╔══
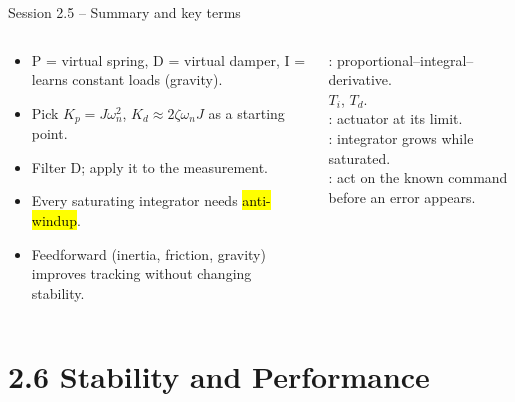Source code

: \documentclass[aspectratio=169,10pt]{beamer}
\begin{document}
\begin{frame}{Session 2.5 -- Summary and key terms}
\begin{columns}[T]
\begin{keybox}
\footnotesize
\begin{itemize}
  \item P = virtual spring, D = virtual damper, I = learns constant loads (gravity).
  \item Pick $K_p=J\omega_n^2$, $K_d\approx2\zeta\omega_nJ$ as a starting point.
  \item Filter D; apply it to the measurement.
  \item Every saturating integrator needs \hl{anti-windup}.
  \item Feedforward (inertia, friction, gravity) improves tracking without changing stability.
\end{itemize}
\end{keybox}
\begin{defbox}
\footnotesize
{}: proportional--integral--derivative.\\
 $T_i$,  $T_d$.\\
: actuator at its limit.\\
: integrator grows while saturated.\\
: act on the known command before an error appears.
\end{defbox}
\end{columns}
\end{frame}

\section{2.6 Stability and Performance}
\end{document}
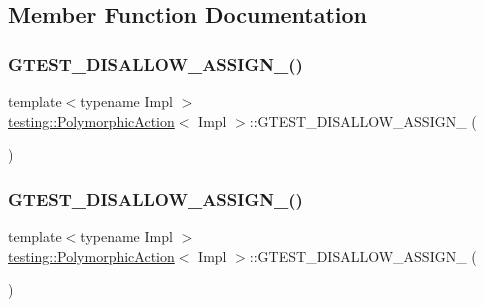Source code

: \subsection{Member Function Documentation}
\mbox{\label{classtesting_1_1_polymorphic_action_a12db33e1d2f389637961994c851c97b6}} 
\subsubsection{\texorpdfstring{GTEST\_DISALLOW\_ASSIGN\_()}{GTEST\_DISALLOW\_ASSIGN\_()}\hspace{0.1cm}{\footnotesize\ttfamily [1/3]}}
{\footnotesize\ttfamily template$<$typename Impl $>$ \\
\mbox{\hyperlink{classtesting_1_1_polymorphic_action}{testing\+::\+Polymorphic\+Action}}$<$ Impl $>$\+::G\+T\+E\+S\+T\+\_\+\+D\+I\+S\+A\+L\+L\+O\+W\+\_\+\+A\+S\+S\+I\+G\+N\+\_\+ (\begin{DoxyParamCaption}\item[{\mbox{\hyperlink{classtesting_1_1_polymorphic_action}{Polymorphic\+Action}}$<$ Impl $>$}]{ }\end{DoxyParamCaption})\hspace{0.3cm}{\ttfamily [private]}}

\mbox{\label{classtesting_1_1_polymorphic_action_a12db33e1d2f389637961994c851c97b6}} 
\subsubsection{\texorpdfstring{GTEST\_DISALLOW\_ASSIGN\_()}{GTEST\_DISALLOW\_ASSIGN\_()}\hspace{0.1cm}{\footnotesize\ttfamily [2/3]}}
{\footnotesize\ttfamily template$<$typename Impl $>$ \\
\mbox{\hyperlink{classtesting_1_1_polymorphic_action}{testing\+::\+Polymorphic\+Action}}$<$ Impl $>$\+::G\+T\+E\+S\+T\+\_\+\+D\+I\+S\+A\+L\+L\+O\+W\+\_\+\+A\+S\+S\+I\+G\+N\+\_\+ (\begin{DoxyParamCaption}\item[{\mbox{\hyperlink{classtesting_1_1_polymorphic_action}{Polymorphic\+Action}}$<$ Impl $>$}]{ }\end{DoxyParamCaption})\hspace{0.3cm}{\ttfamily [private]}}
╚══
[Aim of the task]:
Search the data for the string "GTEST" and copy each line where it appears.

[Written solution]:
\subsubsection{\texorpdfstring{GTEST\_DISALLOW\_ASSIGN\_()}{GTEST\_DISALLOW\_ASSIGN\_()}\hspace{0.1cm}{\footnotesize\ttfamily [1/3]}}
\subsubsection{\texorpdfstring{GTEST\_DISALLOW\_ASSIGN\_()}{GTEST\_DISALLOW\_ASSIGN\_()}\hspace{0.1cm}{\footnotesize\ttfamily [2/3]}}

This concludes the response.